**Work instruction**
Without omitting anything, copy the data exactly.

======== Records shown ========

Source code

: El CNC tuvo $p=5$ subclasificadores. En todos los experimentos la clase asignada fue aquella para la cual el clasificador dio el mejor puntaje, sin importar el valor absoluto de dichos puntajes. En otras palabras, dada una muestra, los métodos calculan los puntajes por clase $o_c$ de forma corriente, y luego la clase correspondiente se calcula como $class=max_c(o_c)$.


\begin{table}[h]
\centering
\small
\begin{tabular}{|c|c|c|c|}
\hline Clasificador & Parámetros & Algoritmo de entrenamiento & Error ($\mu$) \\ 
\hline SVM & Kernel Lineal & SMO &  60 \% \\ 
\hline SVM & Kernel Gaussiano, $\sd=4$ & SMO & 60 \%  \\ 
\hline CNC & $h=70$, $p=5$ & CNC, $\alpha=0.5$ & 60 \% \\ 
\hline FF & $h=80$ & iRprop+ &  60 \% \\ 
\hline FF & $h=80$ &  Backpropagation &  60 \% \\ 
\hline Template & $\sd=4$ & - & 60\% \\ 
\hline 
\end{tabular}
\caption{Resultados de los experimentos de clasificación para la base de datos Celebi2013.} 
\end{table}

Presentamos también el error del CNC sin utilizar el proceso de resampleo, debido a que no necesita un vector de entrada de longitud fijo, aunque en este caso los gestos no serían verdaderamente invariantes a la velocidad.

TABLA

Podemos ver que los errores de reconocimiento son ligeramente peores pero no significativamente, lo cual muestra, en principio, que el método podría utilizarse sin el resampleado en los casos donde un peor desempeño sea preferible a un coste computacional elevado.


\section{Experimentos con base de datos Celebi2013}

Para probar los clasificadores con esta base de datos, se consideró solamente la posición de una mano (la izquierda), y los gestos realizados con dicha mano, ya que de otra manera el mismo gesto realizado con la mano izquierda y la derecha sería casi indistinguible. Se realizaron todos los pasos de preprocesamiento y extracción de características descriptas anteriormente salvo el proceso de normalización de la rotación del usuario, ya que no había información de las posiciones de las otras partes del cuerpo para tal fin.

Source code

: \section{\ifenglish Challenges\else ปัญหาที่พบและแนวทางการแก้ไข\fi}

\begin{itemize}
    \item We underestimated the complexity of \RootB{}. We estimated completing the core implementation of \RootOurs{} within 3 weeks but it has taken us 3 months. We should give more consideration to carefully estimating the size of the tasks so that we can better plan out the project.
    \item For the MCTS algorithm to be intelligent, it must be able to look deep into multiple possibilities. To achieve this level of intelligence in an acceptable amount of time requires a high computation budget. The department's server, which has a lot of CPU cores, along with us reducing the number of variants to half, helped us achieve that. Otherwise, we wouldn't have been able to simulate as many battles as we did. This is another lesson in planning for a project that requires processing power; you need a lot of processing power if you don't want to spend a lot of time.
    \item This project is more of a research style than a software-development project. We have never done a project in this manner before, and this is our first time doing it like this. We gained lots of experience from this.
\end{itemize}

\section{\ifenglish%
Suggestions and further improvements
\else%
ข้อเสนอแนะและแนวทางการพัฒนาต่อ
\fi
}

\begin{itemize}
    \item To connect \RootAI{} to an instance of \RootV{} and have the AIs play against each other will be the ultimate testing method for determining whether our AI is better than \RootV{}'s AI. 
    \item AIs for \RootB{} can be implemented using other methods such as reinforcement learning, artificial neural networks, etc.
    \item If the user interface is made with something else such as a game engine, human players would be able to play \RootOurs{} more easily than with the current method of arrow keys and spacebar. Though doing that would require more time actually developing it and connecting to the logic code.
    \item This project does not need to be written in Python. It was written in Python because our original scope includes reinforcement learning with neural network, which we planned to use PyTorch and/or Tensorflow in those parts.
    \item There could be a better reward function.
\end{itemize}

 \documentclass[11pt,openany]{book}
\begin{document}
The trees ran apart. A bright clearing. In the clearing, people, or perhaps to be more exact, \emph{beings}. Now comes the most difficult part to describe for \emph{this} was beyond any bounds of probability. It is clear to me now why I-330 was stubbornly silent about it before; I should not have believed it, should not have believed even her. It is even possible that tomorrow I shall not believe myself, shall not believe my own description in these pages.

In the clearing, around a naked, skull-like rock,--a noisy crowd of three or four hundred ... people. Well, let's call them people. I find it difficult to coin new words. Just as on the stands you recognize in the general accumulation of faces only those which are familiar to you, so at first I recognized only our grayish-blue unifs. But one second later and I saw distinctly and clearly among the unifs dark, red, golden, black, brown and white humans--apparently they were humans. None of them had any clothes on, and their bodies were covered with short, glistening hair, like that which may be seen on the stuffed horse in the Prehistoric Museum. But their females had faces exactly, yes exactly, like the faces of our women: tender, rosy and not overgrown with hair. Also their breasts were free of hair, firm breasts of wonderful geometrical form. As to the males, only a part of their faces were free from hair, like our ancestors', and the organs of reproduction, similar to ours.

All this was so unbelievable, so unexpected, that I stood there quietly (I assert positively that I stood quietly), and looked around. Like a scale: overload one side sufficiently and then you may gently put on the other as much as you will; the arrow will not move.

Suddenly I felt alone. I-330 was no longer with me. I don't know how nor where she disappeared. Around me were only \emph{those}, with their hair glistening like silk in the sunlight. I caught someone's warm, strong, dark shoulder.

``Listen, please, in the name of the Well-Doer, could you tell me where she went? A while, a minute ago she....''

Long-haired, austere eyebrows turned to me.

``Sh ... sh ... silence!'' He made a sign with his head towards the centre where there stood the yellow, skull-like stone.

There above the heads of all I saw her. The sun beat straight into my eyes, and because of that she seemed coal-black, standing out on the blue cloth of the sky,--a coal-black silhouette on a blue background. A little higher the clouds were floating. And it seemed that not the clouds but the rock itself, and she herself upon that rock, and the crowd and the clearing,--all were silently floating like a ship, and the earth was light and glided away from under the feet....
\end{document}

========

**Output for this task**
Source code

: El CNC tuvo $p=5$ subclasificadores. En todos los experimentos la clase asignada fue aquella para la cual el clasificador dio el mejor puntaje, sin importar el valor absoluto de dichos puntajes. En otras palabras, dada una muestra, los métodos calculan los puntajes por clase $o_c$ de forma corriente, y luego la clase correspondiente se calcula como $class=max_c(o_c)$.


\begin{table}[h]
\centering
\small
\begin{tabular}{|c|c|c|c|}
\hline Clasificador & Parámetros & Algoritmo de entrenamiento & Error ($\mu$) \\ 
\hline SVM & Kernel Lineal & SMO &  60 \% \\ 
\hline SVM & Kernel Gaussiano, $\sd=4$ & SMO & 60 \%  \\ 
\hline CNC & $h=70$, $p=5$ & CNC, $\alpha=0.5$ & 60 \% \\ 
\hline FF & $h=80$ & iRprop+ &  60 \% \\ 
\hline FF & $h=80$ &  Backpropagation &  60 \% \\ 
\hline Template & $\sd=4$ & - & 60\% \\ 
\hline 
\end{tabular}
\caption{Resultados de los experimentos de clasificación para la base de datos Celebi2013.} 
\end{table}

Presentamos también el error del CNC sin utilizar el proceso de resampleo, debido a que no necesita un vector de entrada de longitud fijo, aunque en este caso los gestos no serían verdaderamente invariantes a la velocidad.

TABLA

Podemos ver que los errores de reconocimiento son ligeramente peores pero no significativamente, lo cual muestra, en principio, que el método podría utilizarse sin el resampleado en los casos donde un peor desempeño sea preferible a un coste computacional elevado.


\section{Experimentos con base de datos Celebi2013}

Para probar los clasificadores con esta base de datos, se consideró solamente la posición de una mano (la izquierda), y los gestos realizados con dicha mano, ya que de otra manera el mismo gesto realizado con la mano izquierda y la derecha sería casi indistinguible. Se realizaron todos los pasos de preprocesamiento y extracción de características descriptas anteriormente salvo el proceso de normalización de la rotación del usuario, ya que no había información de las posiciones de las otras partes del cuerpo para tal fin.

Source code

: \section{\ifenglish Challenges\else ปัญหาที่พบและแนวทางการแก้ไข\fi}

\begin{itemize}
    \item We underestimated the complexity of \RootB{}. We estimated completing the core implementation of \RootOurs{} within 3 weeks but it has taken us 3 months. We should give more consideration to carefully estimating the size of the tasks so that we can better plan out the project.
    \item For the MCTS algorithm to be intelligent, it must be able to look deep into multiple possibilities. To achieve this level of intelligence in an acceptable amount of time requires a high computation budget. The department's server, which has a lot of CPU cores, along with us reducing the number of variants to half, helped us achieve that. Otherwise, we wouldn't have been able to simulate as many battles as we did. This is another lesson in planning for a project that requires processing power; you need a lot of processing power if you don't want to spend a lot of time.
    \item This project is more of a research style than a software-development project. We have never done a project in this manner before, and this is our first time doing it like this. We gained lots of experience from this.
\end{itemize}

\section{\ifenglish%
Suggestions and further improvements
\else%
ข้อเสนอแนะและแนวทางการพัฒนาต่อ
\fi
}

\begin{itemize}
    \item To connect \RootAI{} to an instance of \RootV{} and have the AIs play against each other will be the ultimate testing method for determining whether our AI is better than \RootV{}'s AI. 
    \item AIs for \RootB{} can be implemented using other methods such as reinforcement learning, artificial neural networks, etc.
    \item If the user interface is made with something else such as a game engine, human players would be able to play \RootOurs{} more easily than with the current method of arrow keys and spacebar. Though doing that would require more time actually developing it and connecting to the logic code.
    \item This project does not need to be written in Python. It was written in Python because our original scope includes reinforcement learning with neural network, which we planned to use PyTorch and/or Tensorflow in those parts.
    \item There could be a better reward function.
\end{itemize}

 \documentclass[11pt,openany]{book}
\begin{document}
The trees ran apart. A bright clearing. In the clearing, people, or perhaps to be more exact, \emph{beings}. Now comes the most difficult part to describe for \emph{this} was beyond any bounds of probability. It is clear to me now why I-330 was stubbornly silent about it before; I should not have believed it, should not have believed even her. It is even possible that tomorrow I shall not believe myself, shall not believe my own description in these pages.

In the clearing, around a naked, skull-like rock,--a noisy crowd of three or four hundred ... people. Well, let's call them people. I find it difficult to coin new words. Just as on the stands you recognize in the general accumulation of faces only those which are familiar to you, so at first I recognized only our grayish-blue unifs. But one second later and I saw distinctly and clearly among the unifs dark, red, golden, black, brown and white humans--apparently they were humans. None of them had any clothes on, and their bodies were covered with short, glistening hair, like that which may be seen on the stuffed horse in the Prehistoric Museum. But their females had faces exactly, yes exactly, like the faces of our women: tender, rosy and not overgrown with hair. Also their breasts were free of hair, firm breasts of wonderful geometrical form. As to the males, only a part of their faces were free from hair, like our ancestors', and the organs of reproduction, similar to ours.

All this was so unbelievable, so unexpected, that I stood there quietly (I assert positively that I stood quietly), and looked around. Like a scale: overload one side sufficiently and then you may gently put on the other as much as you will; the arrow will not move.

Suddenly I felt alone. I-330 was no longer with me. I don't know how nor where she disappeared. Around me were only \emph{those}, with their hair glistening like silk in the sunlight. I caught someone's warm, strong, dark shoulder.

``Listen, please, in the name of the Well-Doer, could you tell me where she went? A while, a minute ago she....''

Long-haired, austere eyebrows turned to me.

``Sh ... sh ... silence!'' He made a sign with his head towards the centre where there stood the yellow, skull-like stone.

There above the heads of all I saw her. The sun beat straight into my eyes, and because of that she seemed coal-black, standing out on the blue cloth of the sky,--a coal-black silhouette on a blue background. A little higher the clouds were floating. And it seemed that not the clouds but the rock itself, and she herself upon that rock, and the crowd and the clearing,--all were silently floating like a ship, and the earth was light and glided away from under the feet....
\end{document}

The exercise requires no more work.